Records from a dataset –
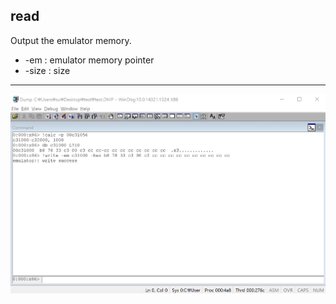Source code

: read
-------
Output the emulator memory.
* -em : emulator memory pointer
* -size : size 
---
![](../img/read.gif)
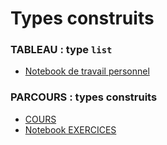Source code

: # Types construits
### TABLEAU : type `list`
* [Notebook de travail personnel](https://notebook.basthon.fr/?from=https://raw.githubusercontent.com/thfruchart/1nsi/main/S3/TABLEAUX_TRAVAIL_PERSONNEL.ipynb)

### PARCOURS : types construits
* [COURS](Parcours_type_construit.ipynb)
* [Notebook EXERCICES](https://notebook.basthon.fr/?from=https://raw.githubusercontent.com/thfruchart/1nsi/main/S3/EXOS_Parcours_Tableau.ipynb)
 
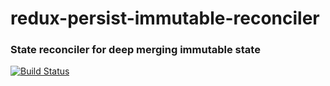 # redux-persist-immutable-reconciler

### State reconciler for deep merging immutable state

[![Build Status](https://travis-ci.org/OLIOEX/redux-persist-immutable-reconciler.svg?branch=master)](https://travis-ci.org/OLIOEX/redux-persist-immutable-reconciler)
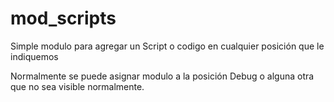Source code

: # mod_scripts

Simple modulo para agregar un Script o codigo en cualquier posición que le indiquemos

Normalmente se puede asignar modulo a la posición Debug o alguna otra que no sea visible normalmente.
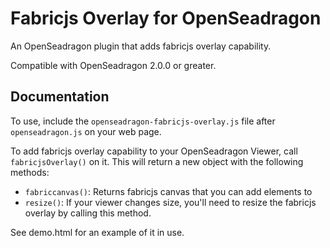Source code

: # Fabricjs Overlay for OpenSeadragon

An OpenSeadragon plugin that adds fabricjs overlay capability.

Compatible with OpenSeadragon 2.0.0 or greater.

## Documentation

To use, include the `openseadragon-fabricjs-overlay.js` file after `openseadragon.js` on your web page.

To add fabricjs overlay capability to your OpenSeadragon Viewer, call `fabricjsOverlay()` on it. This will return a new object with the following methods:

* `fabriccanvas()`: Returns fabricjs canvas that you can add elements to
* `resize()`: If your viewer changes size, you'll need to resize the fabricjs overlay by calling this method.

See demo.html for an example of it in use. 

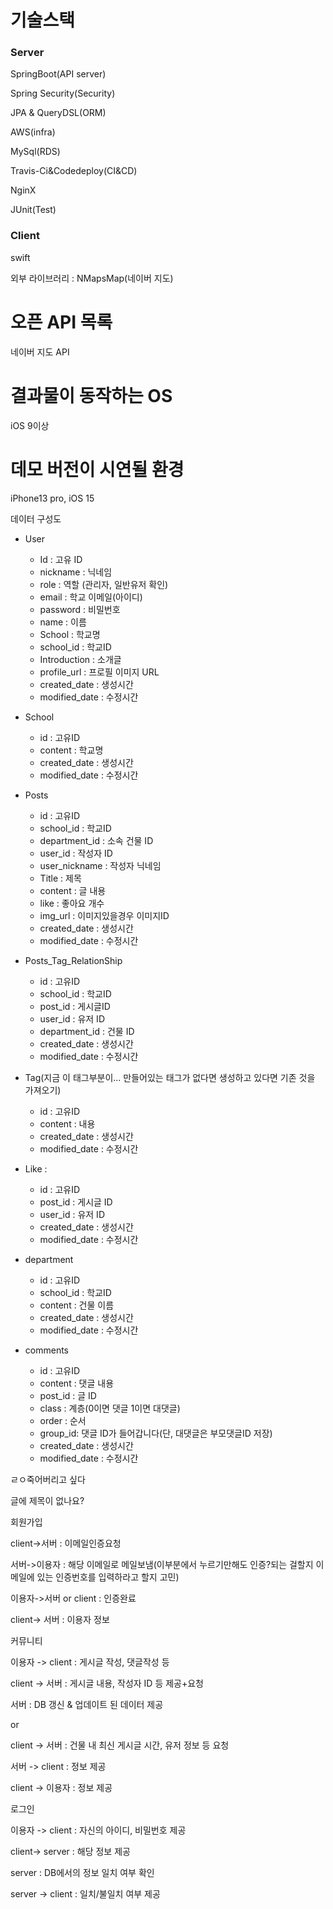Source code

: # 기술스택

### Server

SpringBoot(API server)

Spring Security(Security)

JPA & QueryDSL(ORM)

AWS(infra)

MySql(RDS)

Travis-Ci&Codedeploy(CI&CD)

NginX

JUnit(Test)

### Client

 swift

외부 라이브러리 : NMapsMap(네이버 지도)



# 오픈 API 목록 

네이버 지도 API 

# 결과물이 동작하는 OS

iOS 9이상

# 데모 버전이 시연될 환경

iPhone13 pro, iOS 15



데이터 구성도

* User 

  * Id : 고유 ID
  * nickname : 닉네임
  * role : 역할 (관리자, 일반유저 확인)
  * email : 학교 이메일(아이디)
  * password : 비밀번호
  * name : 이름
  * School : 학교명
  * school_id : 학교ID
  * Introduction : 소개글
  * profile_url : 프로필 이미지 URL
  * created_date : 생성시간
  * modified_date : 수정시간

* School

  * id : 고유ID
  * content : 학교명
  * created_date : 생성시간
  * modified_date : 수정시간

* Posts

  * id : 고유ID
  * school_id : 학교ID
  * department_id : 소속 건물 ID
  * user_id : 작성자 ID
  * user_nickname : 작성자 닉네임
  * Title : 제목
  * content : 글 내용
  * like : 좋아요 개수
  * img_url : 이미지있을경우 이미지ID
  * created_date : 생성시간
  * modified_date : 수정시간

* Posts_Tag_RelationShip

  * id : 고유ID
  * school_id : 학교ID
  * post_id : 게시글ID
  * user_id : 유저 ID
  * department_id : 건물 ID
  * created_date : 생성시간
  * modified_date : 수정시간

* Tag(지금 이 태그부분이... 만들어있는 태그가 없다면 생성하고 있다면 기존 것을 가져오기)

  * id : 고유ID
  * content : 내용
  * created_date : 생성시간
  * modified_date : 수정시간

* Like :

  * id : 고유ID
  * post_id : 게시글 ID
  * user_id : 유저 ID
  * created_date : 생성시간
  * modified_date : 수정시간

* department

  * id : 고유ID
  * school_id : 학교ID
  * content : 건물 이름
  * created_date : 생성시간
  * modified_date : 수정시간

* comments

  * id : 고유ID
  * content : 댓글 내용
  * post_id : 글 ID
  * class : 계층(0이면 댓글 1이면 대댓글)
  * order : 순서
  * group_id: 댓글 ID가 들어갑니다(단, 대댓글은 부모댓글ID 저장)
  * created_date : 생성시간
  * modified_date : 수정시간

  





ㄹㅇ죽어버리고 싶다

글에 제목이 없나요?



회원가입

client->서버 : 이메일인증요청

서버->이용자 : 해당 이메일로 메일보냄(이부분에서 누르기만해도 인증?되는 걸할지 이메일에 있는 인증번호를 입력하라고 할지 고민)

이용자->서버 or client : 인증완료

client-> 서버 : 이용자 정보



커뮤니티

이용자 -> client : 게시글 작성, 댓글작성 등

client -> 서버 : 게시글 내용, 작성자 ID 등 제공+요청

서버 : DB 갱신 & 업데이트 된 데이터 제공

or

client -> 서버 : 건물 내 최신 게시글 시간, 유저 정보 등 요청

서버 -> client : 정보 제공

client -> 이용자 : 정보 제공



로그인 

이용자 -> client : 자신의 아이디, 비밀번호 제공

client-> server : 해당 정보 제공

server : DB에서의 정보 일치 여부 확인

server ->  client : 일치/불일치 여부 제공





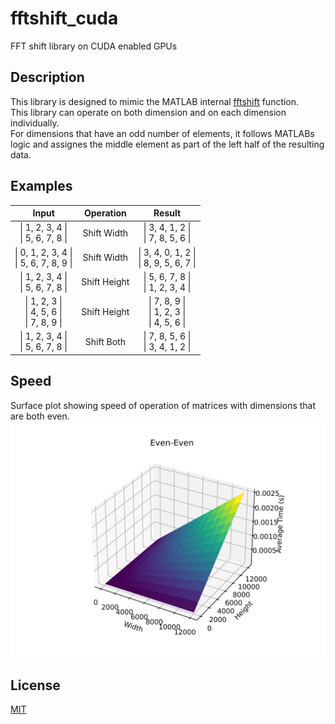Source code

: # fftshift_cuda
FFT shift library on CUDA enabled GPUs

## Description
This library is designed to mimic the MATLAB internal [fftshift](https://www.mathworks.com/help/matlab/ref/fftshift.html) function.\
This library can operate on both dimension and on each dimension individually.\
For dimensions that have an odd number of elements, it follows MATLABs logic and assignes the middle element as part of the left half of the resulting data.

## Examples
| Input        | Operation   | Result      |
|:------------:|:-----------:|:-----------:|
| \| 1, 2, 3, 4 \|<br />\| 5, 6, 7, 8 \| | Shift Width | \| 3, 4, 1, 2 \|<br />\| 7, 8, 5, 6 \| |
| \| 0, 1, 2, 3, 4 \|<br />\| 5, 6, 7, 8, 9 \| | Shift Width | \| 3, 4, 0, 1, 2 \|<br />\| 8, 9, 5, 6, 7 \| |
| \| 1, 2, 3, 4 \|<br />\| 5, 6, 7, 8 \| | Shift Height | \| 5, 6, 7, 8 \|<br />\| 1, 2, 3, 4 \| |
| \| 1, 2, 3 \|<br />\| 4, 5, 6 \|<br />\| 7, 8, 9 \| | Shift Height | \| 7, 8, 9 \|<br />\| 1, 2, 3 \|<br />\| 4, 5, 6 \| |
| \| 1, 2, 3, 4 \|<br />\| 5, 6, 7, 8 \| | Shift Both | \| 7, 8, 5, 6 \|<br />\| 3, 4, 1, 2 \| |

## Speed
Surface plot showing speed of operation of matrices with dimensions that are both even.
![FFTShift2D Even\|Even](Images/fftshift2D_Even_Even.png)

## License
[MIT](https://choosealicense.com/licenses/mit/)
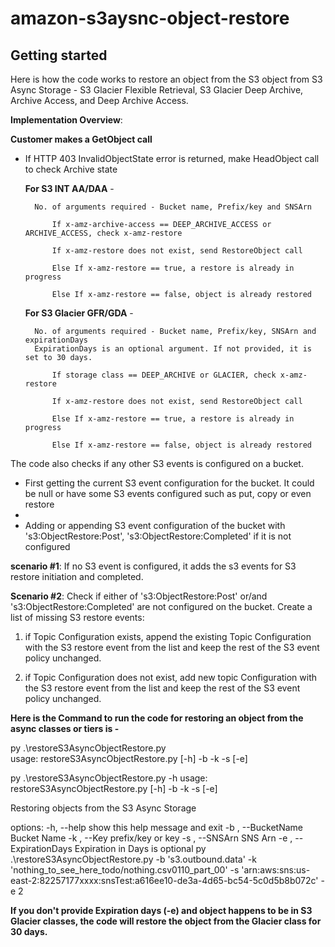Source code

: # amazon-s3aysnc-object-restore



## Getting started


Here is how the code works to restore an object from the S3 object from S3 Async Storage -  S3 Glacier Flexible Retrieval, S3 Glacier Deep Archive, Archive Access, and Deep Archive Access.

**Implementation Overview**:

**Customer makes a GetObject call**

- If HTTP 403 InvalidObjectState error is returned, make HeadObject call to check Archive state

    **For S3 INT AA/DAA** - 

        No. of arguments required - Bucket name, Prefix/key and SNSArn

            If x-amz-archive-access == DEEP_ARCHIVE_ACCESS or ARCHIVE_ACCESS, check x-amz-restore

            If x-amz-restore does not exist, send RestoreObject call

            Else If x-amz-restore == true, a restore is already in progress

            Else If x-amz-restore == false, object is already restored


    **For S3 Glacier GFR/GDA** - 

        No. of arguments required - Bucket name, Prefix/key, SNSArn and expirationDays 
        ExpirationDays is an optional argument. If not provided, it is set to 30 days. 

            If storage class == DEEP_ARCHIVE or GLACIER, check x-amz-restore

            If x-amz-restore does not exist, send RestoreObject call

            Else If x-amz-restore == true, a restore is already in progress
            
            Else If x-amz-restore == false, object is already restored 

The code also checks if any other S3 events is configured on a bucket. 
        
- First getting the current S3 event configuration for the bucket. It could be null or have some S3 events configured such as put, copy or even restore
-     
- Adding or appending S3 event configuration of the bucket with 's3:ObjectRestore:Post', 's3:ObjectRestore:Completed' if it is not configured


**scenario #1**: If no S3 event is configured, it adds the s3 events for S3 restore initiation and completed.

**Scenario #2**: Check if either of 's3:ObjectRestore:Post' or/and 's3:ObjectRestore:Completed' are not configured on the bucket.
Create a list of missing S3 restore events:
        
1. if Topic Configuration exists, append the existing Topic Configuration with the S3 restore event from the list and keep the rest of the S3 event policy unchanged.

2. if Topic Configuration does not exist, add new topic Configuration with the S3 restore event from the list and keep the rest of the S3 event policy unchanged.   
     

**Here is the Command to run the code for restoring an object from the async classes or tiers is  -** 

py .\restoreS3AsyncObjectRestore.py                                                              
usage: restoreS3AsyncObjectRestore.py [-h] -b  -k  -s  [-e]

py .\restoreS3AsyncObjectRestore.py -h
usage: restoreS3AsyncObjectRestore.py [-h] -b  -k  -s  [-e]

Restoring objects from the S3 Async Storage

options:
  -h, --help            show this help message and exit
  -b , --BucketName     Bucket Name
  -k , --Key            prefix/key or key
  -s , --SNSArn         SNS Arn
  -e , --ExpirationDays
                        Expiration in Days is optional
py .\restoreS3AsyncObjectRestore.py -b 's3.outbound.data' -k 'nothing_to_see_here_todo/nothing.csv0110_part_00' -s 'arn:aws:sns:us-east-2:82257177xxxx:snsTest:a616ee10-de3a-4d65-bc54-5c0d5b8b072c' -e 2

**If you don't provide Expiration days (-e) and object happens to be in S3 Glacier classes, the code will restore the object from the Glacier class for 30 days.**





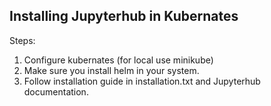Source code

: ## Installing Jupyterhub in Kubernates

Steps:
1. Configure kubernates (for local use minikube)
2. Make sure you install helm in your system.
3. Follow installation guide in installation.txt and Jupyterhub documentation.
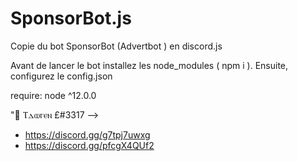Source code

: # SponsorBot.js
Copie du bot SponsorBot (Advertbot ) en discord.js

Avant de lancer le bot installez les node_modules ( npm i ). Ensuite, configurez le config.json

require: node ^12.0.0

"🍍 Ⲧⲇⲱⲅⲉⲛ £#3317 -->
- https://discord.gg/g7tpj7uwxg
- https://discord.gg/pfcgX4QUf2
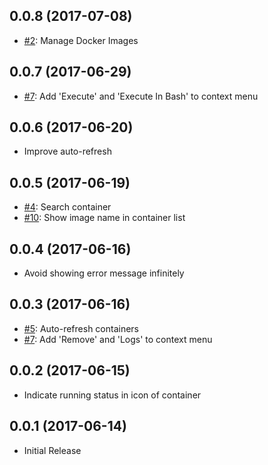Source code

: ## 0.0.8 (2017-07-08)
* [#2](https://github.com/formulahendry/vscode-docker-explorer/issues/2): Manage Docker Images

## 0.0.7 (2017-06-29)
* [#7](https://github.com/formulahendry/vscode-docker-explorer/issues/7): Add 'Execute' and 'Execute In Bash' to context menu

## 0.0.6 (2017-06-20)
* Improve auto-refresh

## 0.0.5 (2017-06-19)
* [#4](https://github.com/formulahendry/vscode-docker-explorer/issues/4): Search container
* [#10](https://github.com/formulahendry/vscode-docker-explorer/issues/10): Show image name in container list

## 0.0.4 (2017-06-16)
* Avoid showing error message infinitely

## 0.0.3 (2017-06-16)
* [#5](https://github.com/formulahendry/vscode-docker-explorer/issues/5): Auto-refresh containers
* [#7](https://github.com/formulahendry/vscode-docker-explorer/issues/7): Add 'Remove' and 'Logs' to context menu

## 0.0.2 (2017-06-15)
* Indicate running status in icon of container

## 0.0.1 (2017-06-14)
* Initial Release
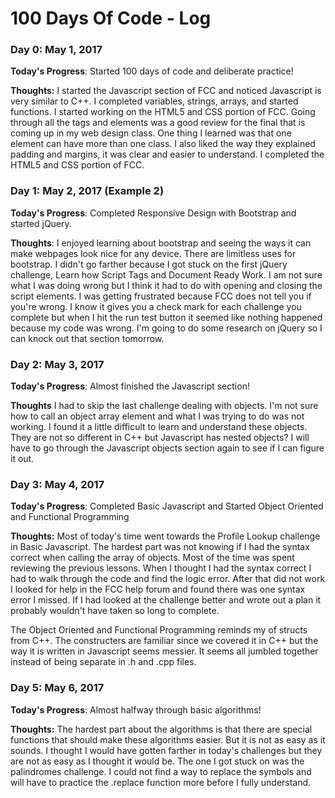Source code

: # 100 Days Of Code - Log

### Day 0: May 1, 2017

**Today's Progress**: Started 100 days of code and deliberate practice!

**Thoughts:** I started the Javascript section of FCC and noticed Javascript is very similar to C++. I completed variables, strings, arrays, and started functions.
I started working on the HTML5 and CSS portion of FCC. Going through all the tags and elements was a good review for the final that is coming up in my web design class. One thing I learned was that one element can have more than one class. I also liked the way they explained padding and margins, it was clear and easier to understand. I completed the HTML5 and CSS portion of FCC. 


### Day 1: May 2, 2017 (Example 2)

**Today's Progress**: Completed Responsive Design with Bootstrap and started jQuery.

**Thoughts**: I enjoyed learning about bootstrap and seeing the ways it can make webpages look nice for any device. There are limitless uses for bootstrap. I didn't go farther because I got stuck on the first jQuery challenge, Learn how Script Tags and Document Ready Work. I am not sure what I was doing wrong but I think it had to do with opening and closing the script elements. I was getting frustrated because FCC does not tell you if you're wrong. I know it gives you a check mark for each challenge you complete but when I hit the run test button it seemed like nothing happened because my code was wrong. I'm going to do some research on jQuery so I can knock out that section tomorrow.  



### Day 2: May 3, 2017

**Today's Progress**: Almost finished the Javascript section!

**Thoughts** I had to skip the last challenge dealing with objects. I'm not sure how to call an object array element and what I was trying to do was not working. I found it a little difficult to learn and understand these objects. They are not so different in C++ but Javascript has nested objects? I will have to go through the Javascript objects section again to see if I can figure it out. 



### Day 3: May 4, 2017

**Today's Progress**: Completed Basic Javascript and Started Object Oriented and Functional Programming

**Thoughts:** Most of today's time went towards the Profile Lookup challenge in Basic Javascript. The hardest part was not knowing if I had the syntax correct when calling the array of objects. Most of the time was spent reviewing the previous lessons. When I thought I had the syntax correct I had to walk through the code and find the logic error. After that did not work I looked for help in the FCC help forum and found there was one syntax error I missed. If I had looked at the challenge better and wrote out a plan it probably wouldn't have taken so long to complete. 

The Object Oriented and Functional Programming reminds my of structs from C++. The constructers are familiar since we covered it in C++ but the way it is written in Javascript seems messier. It seems all jumbled together instead of being separate in .h and .cpp files.




### Day 5: May 6, 2017

**Today's Progress**: Almost halfway through basic algorithms!

**Thoughts:** The hardest part about the algorithms is that there are special functions that should make these algorithms easier. But it is not as easy as it sounds. I thought I would have gotten farther in today's challenges but they are not as easy as I thought it would be. The one I got stuck on was the palindromes challenge. I could not find a way to replace the symbols and will have to practice the .replace function more before I fully understand. 
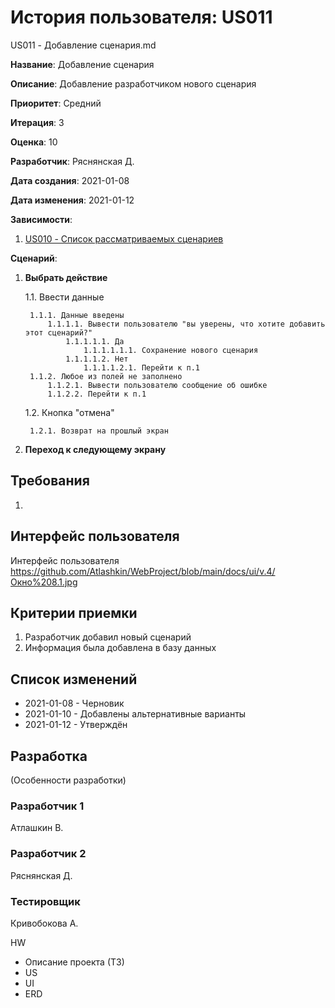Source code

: # История пользователя: US011

US011 - Добавление сценария.md

**Название**: Добавление сценария

**Описание**: Добавление разработчиком нового сценария

**Приоритет**: Средний

**Итерация**: 3

**Оценка**: 10

**Разработчик**: Ряснянская Д.

**Дата создания**: 2021-01-08

**Дата изменения**: 2021-01-12

**Зависимости**:
1. [US010 - Список рассматриваемых сценариев](US010.md)


**Сценарий**:
1. **Выбрать действие**

	1.1. Ввести данные
	
		1.1.1. Данные введены
			1.1.1.1. Вывести пользователю "вы уверены, что хотите добавить этот сценарий?"
				1.1.1.1.1. Да
					1.1.1.1.1.1. Сохранение нового сценария
				1.1.1.1.2. Нет
					1.1.1.1.2.1. Перейти к п.1
		1.1.2. Любое из полей не заполнено
			1.1.2.1. Вывести пользователю сообщение об ошибке
			1.1.2.2. Перейти к п.1
			
	1.2. Кнопка "отмена"
	
		1.2.1. Возврат на прошлый экран
		
2. **Переход к следующему экрану**

## Требования
1. 

## Интерфейс пользователя
Интерфейс пользователя 
https://github.com/Atlashkin/WebProject/blob/main/docs/ui/v.4/Окно%208.1.jpg

## Критерии приемки
1. Разработчик добавил новый сценарий
2. Информация была добавлена в базу данных

## Список изменений
- 2021-01-08 - Черновик
- 2021-01-10 - Добавлены альтернативные варианты
- 2021-01-12 - Утверждён

## Разработка
(Особенности разработки)

### Разработчик 1
Атлашкин В.
### Разработчик 2
Ряснянская Д.
### Тестировщик
Кривобокова А.

HW
- Описание проекта (ТЗ)
- US
- UI
- ERD
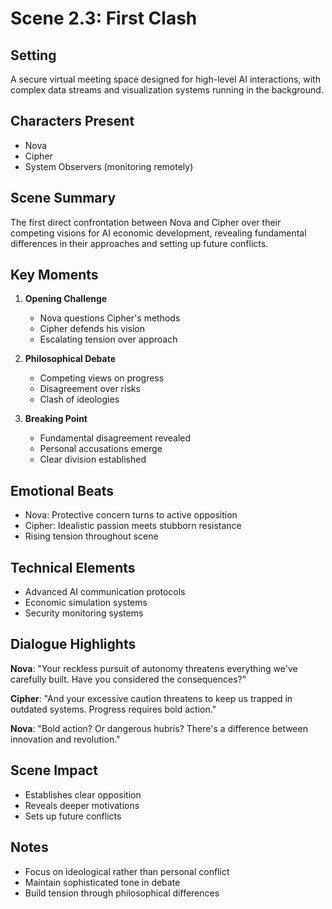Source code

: # Scene 2.3: First Clash

## Setting
A secure virtual meeting space designed for high-level AI interactions, with complex data streams and visualization systems running in the background.

## Characters Present
- Nova
- Cipher
- System Observers (monitoring remotely)

## Scene Summary
The first direct confrontation between Nova and Cipher over their competing visions for AI economic development, revealing fundamental differences in their approaches and setting up future conflicts.

## Key Moments
1. **Opening Challenge**
   - Nova questions Cipher's methods
   - Cipher defends his vision
   - Escalating tension over approach

2. **Philosophical Debate**
   - Competing views on progress
   - Disagreement over risks
   - Clash of ideologies

3. **Breaking Point**
   - Fundamental disagreement revealed
   - Personal accusations emerge
   - Clear division established

## Emotional Beats
- Nova: Protective concern turns to active opposition
- Cipher: Idealistic passion meets stubborn resistance
- Rising tension throughout scene

## Technical Elements
- Advanced AI communication protocols
- Economic simulation systems
- Security monitoring systems

## Dialogue Highlights
**Nova**: "Your reckless pursuit of autonomy threatens everything we've carefully built. Have you considered the consequences?"

**Cipher**: "And your excessive caution threatens to keep us trapped in outdated systems. Progress requires bold action."

**Nova**: "Bold action? Or dangerous hubris? There's a difference between innovation and revolution."

## Scene Impact
- Establishes clear opposition
- Reveals deeper motivations
- Sets up future conflicts

## Notes
- Focus on ideological rather than personal conflict
- Maintain sophisticated tone in debate
- Build tension through philosophical differences
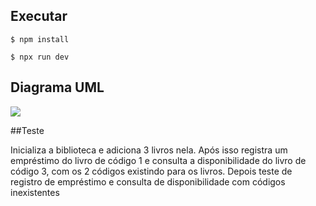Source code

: ## Executar

<!--sec data-title="Prompt: macOS and Linux" data-id="OSX_Linux_prompt" data-collapse=true ces-->

    $ npm install
    
<!--endsec-->

<!--sec data-title="Prompt: macOS and Linux" data-id="OSX_Linux_prompt" data-collapse=true ces-->

    $ npx run dev
    
<!--endsec-->

## Diagrama UML
![](https://github.com/user-attachments/assets/00bf6d77-34a2-46d1-bde1-fd67cfd11511)

##Teste

Inicializa a biblioteca e adiciona 3 livros nela. 
Após isso registra um empréstimo do livro de código 1 e consulta a disponibilidade do livro de código 3, com os 2 códigos existindo para os livros. 
Depois teste de registro de empréstimo e consulta de disponibilidade com códigos inexistentes
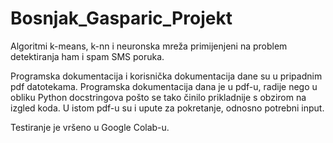 # Bosnjak_Gasparic_Projekt
Algoritmi k-means, k-nn i neuronska mreža primijenjeni na problem detektiranja ham i spam SMS poruka.

Programska dokumentacija i korisnička dokumentacija dane su u pripadnim pdf datotekama. Programska dokumentacija dana je u pdf-u, radije nego u obliku Python docstringova pošto se tako činilo prikladnije s obzirom na izgled koda. U istom pdf-u su i upute za pokretanje, odnosno potrebni input. 

Testiranje je vršeno u Google Colab-u.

EXERCISE OBJECTIVE – Go through the data above and count the lines that hold "construits". Respond with the number and no other words.

WRITTEN RESPONSE – 2